I got a strong 5' bias. First positions in a transcript have a high( very high coverage) . The window that follows has almost no reads.
I believe the figure should speak for itself. I join also the parameters file used.
I noticed that accepting variability in TSS position reduces this bias but I want to simulate data with a fixed TSS.
Any suggestions on how to reduce this bias?
NB_MOLECULES 50000 TSS_MEAN NaN POLYA_SCALE 50 POLYA_SHAPE 2 ## Fragmentation FRAG_SUBSTRATE RNA FRAG_METHOD UR FRAG_NB_LAMBDA 50 ## RT parameters RTRANSCRIPTION YES RT_PRIMER RH RT_LOSSLESS YES RT_MIN 2000 RT_MAX 6000 ## PCR / Filtering ## no [GC] bias to not observe sequence based biases PCR_DISTRIBUTION default PCR_PROBABILITY 0.5 GC_MEAN NaN FILTERING YES SIZE_SAMPLING MH # Sequencing FASTA true READ_NUMBER 1000000 READ_LENGTH 50 PAIRED_END NO
thank you for sharing with us your observation. I modified the title of your post slightly, as I think we better call your observation a 5'-peak not to be confounded with a systematic 5'-bias as observed under other circumstances, for instance reported in this post.
Indeed, transcript ends (5' as well as 3') are naturally also ends of fragments, and therefore in the absence of further variation these are overrepresented in read populations; an area corresponding to the respective insert size distribution down- respectively upstream of those natural fragmentation points is likely to have less reads than on average. Because the 3'-end usually falls within the poly-A tail, the effect can be most clearly observed at the 5'-end.

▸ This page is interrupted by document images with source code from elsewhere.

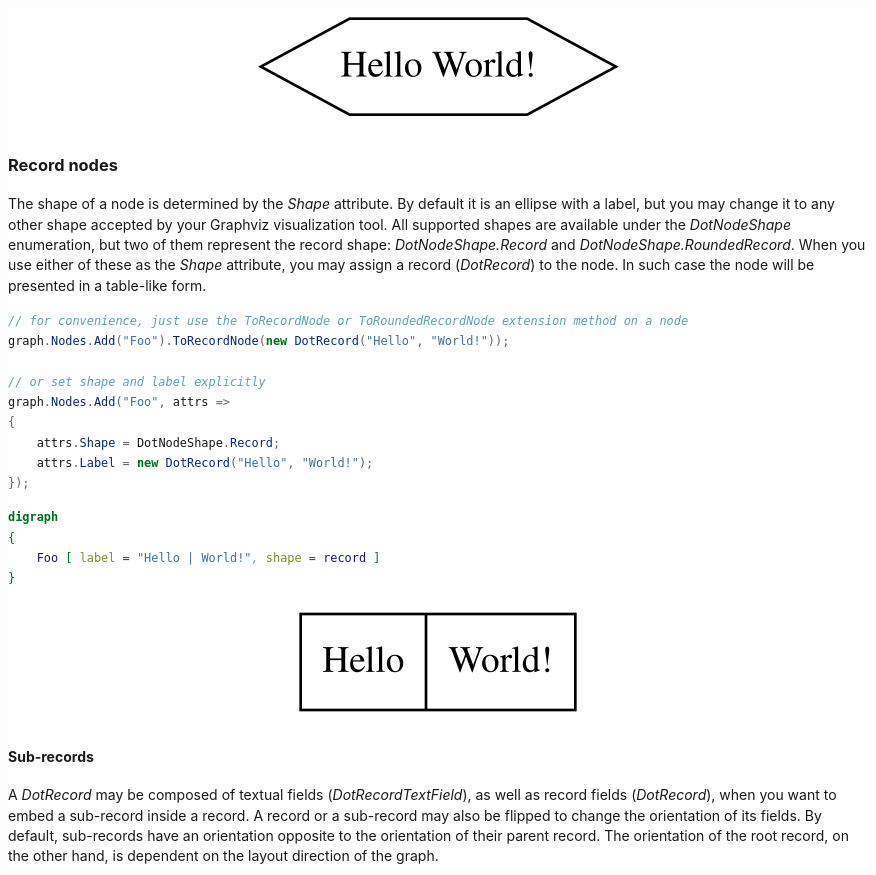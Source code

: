 <p align="center">
  <img src="./Assets/Examples/node-hexagon-hello-world.svg">
</p>



### Record nodes

The shape of a node is determined by the *Shape* attribute. By default it is an ellipse with a label, but you may change it to any other shape accepted by your Graphviz visualization tool. All supported shapes are available under the *DotNodeShape* enumeration, but two of them represent the record shape: *DotNodeShape.Record* and *DotNodeShape.RoundedRecord*. When you use either of these as the *Shape* attribute, you may assign a record (*DotRecord*) to the node. In such case the node will be presented in a table-like form.

```c#
// for convenience, just use the ToRecordNode or ToRoundedRecordNode extension method on a node
graph.Nodes.Add("Foo").ToRecordNode(new DotRecord("Hello", "World!"));

// or set shape and label explicitly
graph.Nodes.Add("Foo", attrs =>
{
    attrs.Shape = DotNodeShape.Record;
    attrs.Label = new DotRecord("Hello", "World!");
});
```

```dot
digraph
{
    Foo [ label = "Hello | World!", shape = record ]
}
```

<p align="center">
  <img src="./Assets/Examples/record-node-hello-world.svg">
</p>


#### Sub-records

A *DotRecord* may be composed of textual fields (*DotRecordTextField*), as well as record fields (*DotRecord*), when you want to embed a sub-record inside a record. A record or a sub-record may also be flipped to change the orientation of its fields. By default, sub-records have an orientation opposite to the orientation of their parent record. The orientation of the root record, on the other hand, is dependent on the layout direction of the graph.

Currently, the parameter TSS_MEAN actually does model biological variation in the transcription start jointly with technical artifacts like 5'end loss during extraction and RT. The model could be refined in the future, if more about the nature of each of these biases is known to deconvolve the distributions. At the moment, if you allow no variance for the 5'-end, the simulation will produce the result as observed.